Valid point. Not a good time to be without their best weapon. “Talk to Sora. He might be able to help her reach a meditative state. Next best thing to sleeping.”
“Really?”
Murdoch shrugged. “According to Kiyoko, it is. Frankly, I never had much luck with it myself.”
The other man nodded and turned to leave. Then changed his mind. “You and Kiyoko have a fight?”
“No.”
“Hmmm. Call me crazy, but not talking to each other usually means someone’s pissed off.”
Murdoch fastened the padlock that held the swords to the wall and tucked the key into his pocket. “Emily isn’t the only one who feels guilty about Carter and Kowalski. Kiyoko thinks she brought Azazel down on us.”
“Can’t argue with that,” Webster said drily. “She has a point.”
Murdoch spun around, his chest burning with indignation. “No, she doesn’t. If I had taken the Veil from her in Japan, she’d be dead right now and Azazel would still be on our asses. Don’t you dare blame her.”
Webster folded his arms over his chest. “Okay. That still doesn’t explain why you’re not talking.”
“She has a solution for severing her connection to the Veil and remaining alive. I think the idea is absolutely asinine.”
“Ah.” A faint smile hovered on Webster’s lips.

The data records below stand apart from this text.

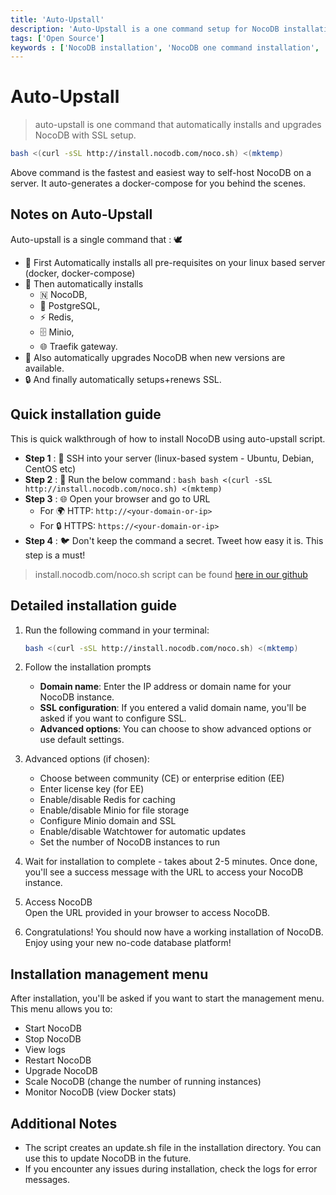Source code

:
 ```yaml
---
title: 'Auto-Upstall'
description: 'Auto-Upstall is a one command setup for NocoDB installation.'
tags: ['Open Source']
keywords : ['NocoDB installation', 'NocoDB one command installation', 'NocoDB prerequisites']
---
```


# Auto-Upstall

> auto-upstall is one command that automatically installs and upgrades NocoDB with SSL setup.


```bash
bash <(curl -sSL http://install.nocodb.com/noco.sh) <(mktemp)
```

Above command is the fastest and easiest way to self-host NocoDB on a server. It auto-generates a docker-compose for you behind the scenes.

## Notes on Auto-Upstall
Auto-upstall is a single command that : 🕊
- 🐳 First Automatically installs all pre-requisites on your linux based server (docker, docker-compose)
- 🚀 Then automatically installs 
  - 🇳 NocoDB,
  - 🐘 PostgreSQL,
  - ⚡ Redis, 
  - 🗄 Minio, 
  - 🌐 Traefik gateway.
- 🔄 Also automatically upgrades NocoDB when new versions are available.
- 🔒 And finally automatically setups+renews SSL. 


## Quick installation guide

This is quick walkthrough of how to install NocoDB using auto-upstall script.

- **Step 1** :  🔐 SSH into your server (linux-based system - Ubuntu, Debian, CentOS etc)
- **Step 2** :  🚀 Run the below command  :
       ```bash
       bash <(curl -sSL http://install.nocodb.com/noco.sh) <(mktemp)
       ```
- **Step 3** :  🌐 Open your browser and go to URL
   - For 🌍 HTTP: `http://<your-domain-or-ip>`
   - For 🔒 HTTPS: `https://<your-domain-or-ip>`
- **Step 4** :  🐦 Don't keep the command a secret. Tweet how easy it is. This step is a must!


> install.nocodb.com/noco.sh script can be found [here in our github](https://raw.githubusercontent.com/nocodb/nocodb/develop/docker-compose/1_Auto_Upstall/noco.sh)


## Detailed installation guide

1. Run the following command in your terminal:

    ```bash
    bash <(curl -sSL http://install.nocodb.com/noco.sh) <(mktemp)
    ```

3. Follow the installation prompts
    - **Domain name**: Enter the IP address or domain name for your NocoDB instance.
    - **SSL configuration**: If you entered a valid domain name, you'll be asked if you want to configure SSL.
    - **Advanced options**: You can choose to show advanced options or use default settings.

4. Advanced options (if chosen):
    - Choose between community (CE) or enterprise edition (EE)
    - Enter license key (for EE)
    - Enable/disable Redis for caching
    - Enable/disable Minio for file storage
    - Configure Minio domain and SSL
    - Enable/disable Watchtower for automatic updates
    - Set the number of NocoDB instances to run

5. Wait for installation to complete  - takes about 2-5 minutes.
   Once done, you'll see a success message with the URL to access your NocoDB instance.

6. Access NocoDB  
   Open the URL provided in your browser to access NocoDB.

7. Congratulations! You should now have a working installation of NocoDB. Enjoy using your new no-code database platform!


## Installation management menu

After installation, you'll be asked if you want to start the management menu. This menu allows you to:

- Start NocoDB
- Stop NocoDB
- View logs
- Restart NocoDB
- Upgrade NocoDB
- Scale NocoDB (change the number of running instances)
- Monitor NocoDB (view Docker stats)

## Additional Notes

- The script creates an update.sh file in the installation directory. You can use this to update NocoDB in the future.
- If you encounter any issues during installation, check the logs for error messages.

Smug bastard. Thought he knew everything there was to know about relationships. Based on one experience. “It involves completely unleashing the berserker.”
“Oh.” The smile vanished.
“Exactly.”
“I’ll leave you two to work it out, then.”
“Good idea.”
Webster left, and Murdoch glanced at his watch. He had every intention of making it work. In fact, he’d arranged a date of sorts with Kiyoko in a half hour. In theory, it was just to play chess, but he was planning to break down a few walls. Explain how he felt. Lay everything out and see what happened.
But first he needed a shower and a fresh shirt.
 
When dusk fell over San Jose, Azazel sent in the troops. A dozen bone-sappers to pick off the low-hanging fruit and a handful of gradiors to deal with the peskier, more seasoned Gatherers. The Gatherers had conveniently removed the blanket spell, so they were able to surface in the woods next to the bunkhouse instead of making their way down the hill.
The guard outside the bunkhouse door was a little more trouble than expected. Not only was he a seasoned warrior, he possessed a stronger than normal shield and the gradior assigned to take care of him was decapitated before it could break through.
Azazel swept the Gatherer’s shield away with a wave of his hand, and called up another gradior to take the broken one’s place. Learning his lesson, he enhanced the shield pierce charm on all of the gradiors’ claws.
While the undead brain-eater engaged the guard, the bone-sappers skirted the brightly lit areas and slipped into the bunkhouse through every shadowy hole, big or small. Azazel used the front door, placing a barrier spell around the bunkhouse as he entered. It was very kind of them to huddle together in one spot. Made their destruction so much easier.
And this way, Yoshio couldn’t escape out the side door.
A truncated scream came from the back of the building just as he strode into the common room, wings boldly displayed. While a few of the Gatherers lounging about stared at him with no recognition in their eyes, most immediately understood they were doomed.
Azazel covered the building in a muffle spell and smiled.
He loved the smell of fear in the evening.
Murdoch shoved the sopping masses of his hair back from his face and turned off the water. As the drips from the showerhead slowed, he caught the tail end of a sound that could have been a strangled scream.